NFPA 1620, Standard for Pre-Incident Planning, sets guidelines to develop preplans for specific locations. As written, nothing limits 1620 to fire suppression; it includes:
- Develop instructions for responding to unusual incidents.
- Create procedures for preparation, presentation, communication and maintenance of information for the purpose of aiding personnel responding to emergency incidents.
Tradition has departments operate under the mantle of the fire department with others marketing themselves as emergency services. Risk and threat assessments help identify targets and infrastructure that may need preincident plans.
A single-focused, fire suppression-based preplan limits agencies committed to all-hazard responses needing all-hazard information.
Knowing your community includes knowing your residents. Within your jurisdiction may live high-profile government officials and CEOs of business and industry who may be targets. Work with other agencies to help identify less-visible targets, many with security personnel and plans already in place.
Seeing is believing, and there is no better way to prepare than site visits.
Today’s responses reflect today’s news. Protests in one city require vigilance in others. Responses to churches, temples, mosques, abortion clinics or other political or social targets each present unique challenges. Encompassing an all-hazard approach expands beyond a target-specific plan.

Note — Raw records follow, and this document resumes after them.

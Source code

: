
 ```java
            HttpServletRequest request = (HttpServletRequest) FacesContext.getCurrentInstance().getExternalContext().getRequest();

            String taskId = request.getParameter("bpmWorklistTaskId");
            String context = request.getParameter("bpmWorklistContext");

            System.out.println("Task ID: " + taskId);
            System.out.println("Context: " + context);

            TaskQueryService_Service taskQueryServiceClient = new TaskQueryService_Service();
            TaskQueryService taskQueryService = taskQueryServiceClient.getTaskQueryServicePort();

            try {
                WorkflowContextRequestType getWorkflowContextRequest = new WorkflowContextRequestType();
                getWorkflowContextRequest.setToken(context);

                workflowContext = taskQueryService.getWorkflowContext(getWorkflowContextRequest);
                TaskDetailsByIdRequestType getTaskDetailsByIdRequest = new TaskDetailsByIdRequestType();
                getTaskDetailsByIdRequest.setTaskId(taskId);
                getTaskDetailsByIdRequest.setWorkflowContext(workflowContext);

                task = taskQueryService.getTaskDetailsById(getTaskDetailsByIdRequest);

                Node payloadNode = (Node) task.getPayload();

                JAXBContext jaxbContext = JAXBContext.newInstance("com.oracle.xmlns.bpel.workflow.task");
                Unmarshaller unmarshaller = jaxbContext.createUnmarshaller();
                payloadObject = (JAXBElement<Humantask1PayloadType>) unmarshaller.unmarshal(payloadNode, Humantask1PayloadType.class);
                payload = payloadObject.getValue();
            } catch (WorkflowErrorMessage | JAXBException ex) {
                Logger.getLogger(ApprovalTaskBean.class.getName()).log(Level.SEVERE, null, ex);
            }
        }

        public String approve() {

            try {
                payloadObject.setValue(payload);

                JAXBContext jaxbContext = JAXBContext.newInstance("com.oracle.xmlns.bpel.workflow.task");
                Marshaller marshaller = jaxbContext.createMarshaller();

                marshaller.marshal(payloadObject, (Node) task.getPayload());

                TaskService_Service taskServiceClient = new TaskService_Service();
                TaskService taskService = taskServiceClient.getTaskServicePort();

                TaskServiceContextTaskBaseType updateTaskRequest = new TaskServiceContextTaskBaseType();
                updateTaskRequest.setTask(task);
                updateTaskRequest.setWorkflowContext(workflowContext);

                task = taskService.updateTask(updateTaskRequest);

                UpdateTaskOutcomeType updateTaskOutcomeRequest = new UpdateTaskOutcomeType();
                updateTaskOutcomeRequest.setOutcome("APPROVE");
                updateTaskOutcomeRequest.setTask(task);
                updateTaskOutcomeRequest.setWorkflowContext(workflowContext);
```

No preplan can stand alone. Effective preplans work in conjunction with SOGs, mass-casualty and event-driven protocols, training and building a unified command response. Technology with GIS mapping, CAMEO, WISER (Wireless Information System for First Responders) and other programs predetermine flood zones, staging areas, evacuation zones, distances and routes when creating multiuse, all-hazard preplans.
Outdated, inaccurate preplans may be worse than no plan at all. The development process needs mechanisms to address temporary or new changes—even address when a plan should be rescinded.
Access to accurate, credible information becomes imperative in responses. Preplans can be so rigid that they’re not recognized as being all-hazard. So inflexible, they become predictable. Lack of communication, predictable responses and designated apparatus placement and staging areas expose first responders to increased risks and the threat of secondary devices. It’s easy to be lulled into a false sense of security with “it can’t happen here” thinking.
Creating all-hazard preplans requires multiple agencies to be involved in the development process. Every agency looks at a target based on its own discipline, risking development of conflicting plans. It’s time to change the culture and evolve fire department and suppression preplans into multiagency all-hazard preplans that all agencies work from. It’s a problematic concept as the preincident process continually evolves, never ends and is difficult for even a single agency to maintain.
The significance of September 11 is obvious, but other dates could trigger activists, threats or unrest.
On April 19, 1775, at the opening shots of the American Revolution, British and American soldiers exchanged fire in Massachusetts. Two hundred and eighteen years later, 1993, marks the FBI raid and subsequent fire of the Branch Davidian compound in Waco, Texas.
Two years later, also on April 19, a truck bomb was detonated at the Alfred P. Murrah building in Oklahoma City, killing 168.
In 1969, militant students at Cornell used force in demanding a black studies program.
April 15, known as Tax Day in the United States, now serves as the anniversary of the 2013 Boston Marathon bombings, with the resulting manhunt and capture on April 19. More recently, protests erupted nationally after Freddie Gray died on the April 19 in Baltimore, following his arrest and fatal injuries while in police custody.
On April 16, 2007, the Virginia Tech shooting resulted in 32 deaths and 17 injured, while on the 20, 1999, 13 were killed and 21 injured during the Columbine High School shootings in Littleton, Colo.
In Los Angeles rioting erupted on April 29, 1992, when a jury failed to convict four police officers in the beating of Rodney King.
Other dates of national, regional or local political or religious significance may require extra vigilance. For example, April 22 is Earth Day and may prompt ecoterrorists to act.
There’s a balance between credible threats, need to know and information overload. A need-to-know mentality and not sharing knowledge contributes to risk and injury. Interagency cooperation, communication and guidelines must be in place with the ability to prioritize and disseminate information.
The easy ability to forward every text, alert or notification, often repeating the same information from different sources, creates information overload. That has become the 21st Century equivalent of the boy who cried wolf. With no systems established to prioritize or acknowledge new intelligence, it’s easily lost in all the others received news, if even read. This lack of a system opens a door that allows officials to shirk their responsibilities, hiding behind the ever-popular answer, “I sent you an email.”
Across the country, there’s already interagency cooperation in developing preplans. Active-shooter incidents have been a catalyst for agencies to develop response plans together. Effective preplans could make the difference in your community between failure and success. Strategy and tactics change, based on credible threats, potential, weather or current events.
All-hazard preplans give you all-hazard options.